September 12, 2016

Research team developing cooling innovation is finalist in R and D 100

Garimella r and d Matthew Rau, who received a doctorate from Purdue University in mechanical engineering in 2016, has played a key role in developing a new cooling technology for hybrid and electric vehicles. A team of researchers from Purdue and the Toyota Research Institute of North America is a finalist for the 2016 R&D 100 award. (Purdue University photo) Download image

WEST LAFAYETTE, Ind. – A team of researchers from Purdue University and the Toyota Research Institute of North America developing a new cooling technology for hybrid and electric vehicles is a finalist for the 2016 R&D 100 award.

The technology has evolved from work originating in the Purdue-based National Science Foundation Cooling Technologies Research Center. The center, formed in 1999, is a consortium of corporations, government laboratories and the university working to overcome heat-generation problems in electronic systems by developing new compact cooling technologies.

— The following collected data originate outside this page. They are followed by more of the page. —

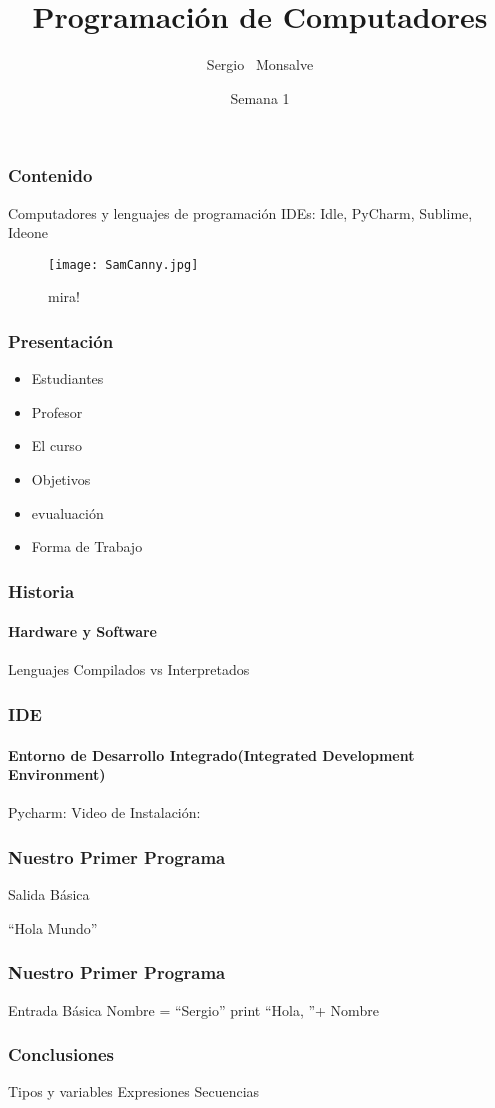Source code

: \documentclass{beamer}
\title[ProgComp] %
      {Programación de Computadores}
\author%
             {Sergio ~Monsalve\inst{1}} %
\institute%
                       {
                         \inst{1}%
                         Ingeniería de Sistemas\\
                         Departamento de Informatica\\
                         Universidad EAFIT
                       }
\date[\today] %
                            {Semana 1}
\begin{document}
                            
\frame{\titlepage}


\begin{frame}
  \frametitle{Contenido}
  Computadores y lenguajes de programación
  IDEs: Idle, PyCharm, Sublime, Ideone

  \begin{figure}[p]
    \centering
    \texttt{[image: SamCanny.jpg]}
  \caption{mira!}
  \end{figure}
  
\end{frame}

\begin{frame}
  \frametitle{Presentación}
  \begin{itemize}
  \item Estudiantes
  \item Profesor
  \item El curso
  \item Objetivos
  \item evualuación
  \item Forma de Trabajo
  \end{itemize}
\end{frame}

\begin{frame}
  \frametitle{Historia}
  \framesubtitle{Hardware y Software}
    Lenguajes Compilados vs Interpretados
\end{frame}

\begin{frame}
  \frametitle{IDE}
  \framesubtitle{Entorno de Desarrollo Integrado(Integrated Development Environment)}
    Pycharm: Video de Instalación:
\end{frame}


\begin{frame}
  \frametitle{Nuestro Primer Programa}
  Salida Básica

  ``Hola Mundo''
\end{frame}

\begin{frame}
  \frametitle{Nuestro Primer Programa}
  Entrada Básica
  Nombre = ``Sergio''
  print ``Hola, ''+ Nombre
\end{frame}

\begin{frame}
  \frametitle{Conclusiones}
    Tipos y variables
    Expresiones
    Secuencias
\end{frame}
\end{document}
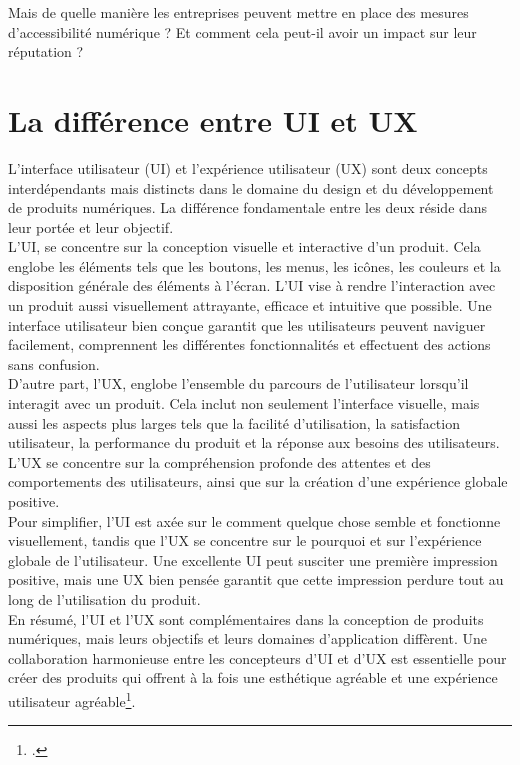 \documentclass[12pt, a4paper]{report}
\begin{document}
Mais de quelle manière les entreprises peuvent mettre en place des mesures d'accessibilité numérique ? Et comment cela peut-il avoir un impact sur leur réputation ?

\section{La différence entre UI et UX}

L'interface utilisateur (UI) et l'expérience utilisateur (UX) sont deux concepts interdépendants mais distincts dans le domaine du design et du développement de produits numériques. La différence fondamentale entre les deux réside dans leur portée et leur objectif.\\

L'UI, se concentre sur la conception visuelle et interactive d'un produit. Cela englobe les éléments tels que les boutons, les menus, les icônes, les couleurs et la disposition générale des éléments à l'écran. L'UI vise à rendre l'interaction avec un produit aussi visuellement attrayante, efficace et intuitive que possible. Une interface utilisateur bien conçue garantit que les utilisateurs peuvent naviguer facilement, comprennent les différentes fonctionnalités et effectuent des actions sans confusion.\\

D'autre part, l'UX, englobe l'ensemble du parcours de l'utilisateur lorsqu'il interagit avec un produit. Cela inclut non seulement l'interface visuelle, mais aussi les aspects plus larges tels que la facilité d'utilisation, la satisfaction utilisateur, la performance du produit et la réponse aux besoins des utilisateurs. L'UX se concentre sur la compréhension profonde des attentes et des comportements des utilisateurs, ainsi que sur la création d'une expérience globale positive.\\

Pour simplifier, l'UI est axée sur le comment quelque chose semble et fonctionne visuellement, tandis que l'UX se concentre sur le pourquoi et sur l'expérience globale de l'utilisateur. Une excellente UI peut susciter une première impression positive, mais une UX bien pensée garantit que cette impression perdure tout au long de l'utilisation du produit.\\

En résumé, l'UI et l'UX sont complémentaires dans la conception de produits numériques, mais leurs objectifs et leurs domaines d'application diffèrent. Une collaboration harmonieuse entre les concepteurs d'UI et d'UX est essentielle pour créer des produits qui offrent à la fois une esthétique agréable et une expérience utilisateur agréable\footcite{ardito_investigating_2014}.
\end{document}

"We have worked with 45 companies that have been members of the center in the area of efficient high-performance cooling and miniaturization of cooling technologies," said Suresh V. Garimella, who founded the center and is Purdue's executive vice president for research and partnerships and the Goodson Distinguished Professor of Mechanical Engineering. "I think the most satisfying outcome from the work in our center has been the fantastic undergraduate and graduate students who have had enriching experiences by working closely with our member companies."

Toyota, a member of the center, approached Purdue researchers around five years ago, seeking ways to further improve efficiency and performance of cooling electronics in hybrid-electric and electric vehicles. A doctoral student, Matthew Rau, took on the project to study "jet impingement technology" for his Ph.D. thesis.

"Matt spent a summer at Toyota's Electronics Research Department in Ann Arbor, Michigan, transferring technology from what we learned in the lab, as part of this multiyear project," Garimella said. "It was a very close collaboration, and the reason it was successful was that Toyota put a lot of effort into this research themselves, performing computer modeling and setting up experiments in a more realistic setting at Toyota than a university alone is able to do."

Rau, who received a doctorate in mechanical engineering in 2016, is now serving a prestigious National Research Council postdoctoral fellowship at the U.S. Naval Research Laboratory in Washington, D.C.

The new cooling technology is called a "high performance two-phase cold-plate design for automotive power electronics cooling."  In cold-plate systems, a coolant flows through a metal plate that is attached to a device that needs to be cooled. Allowing the coolant liquid to boil on the surface of the plate provides greater cooling and also helps maintain a uniform temperature across the surface of the power semiconductor device. The technology under development uses "jet impingement" to enhance cooling by flowing the coolant in a perpendicular direction, producing jets that wash across a hot surface and improving heat transfer.  (A YouTube video is available at https://youtu.be/Qu2kZieqeRs)

The cooling system is about 5 centimeters by 5 centimeters, or roughly 2 inches by 2 inches. It has been found to cool power devices operating at a rate of a thousand watts per centimeter squared, or the equivalent of the heat generated by 10 100-watt light bulbs crammed into the space of a square centimeter. 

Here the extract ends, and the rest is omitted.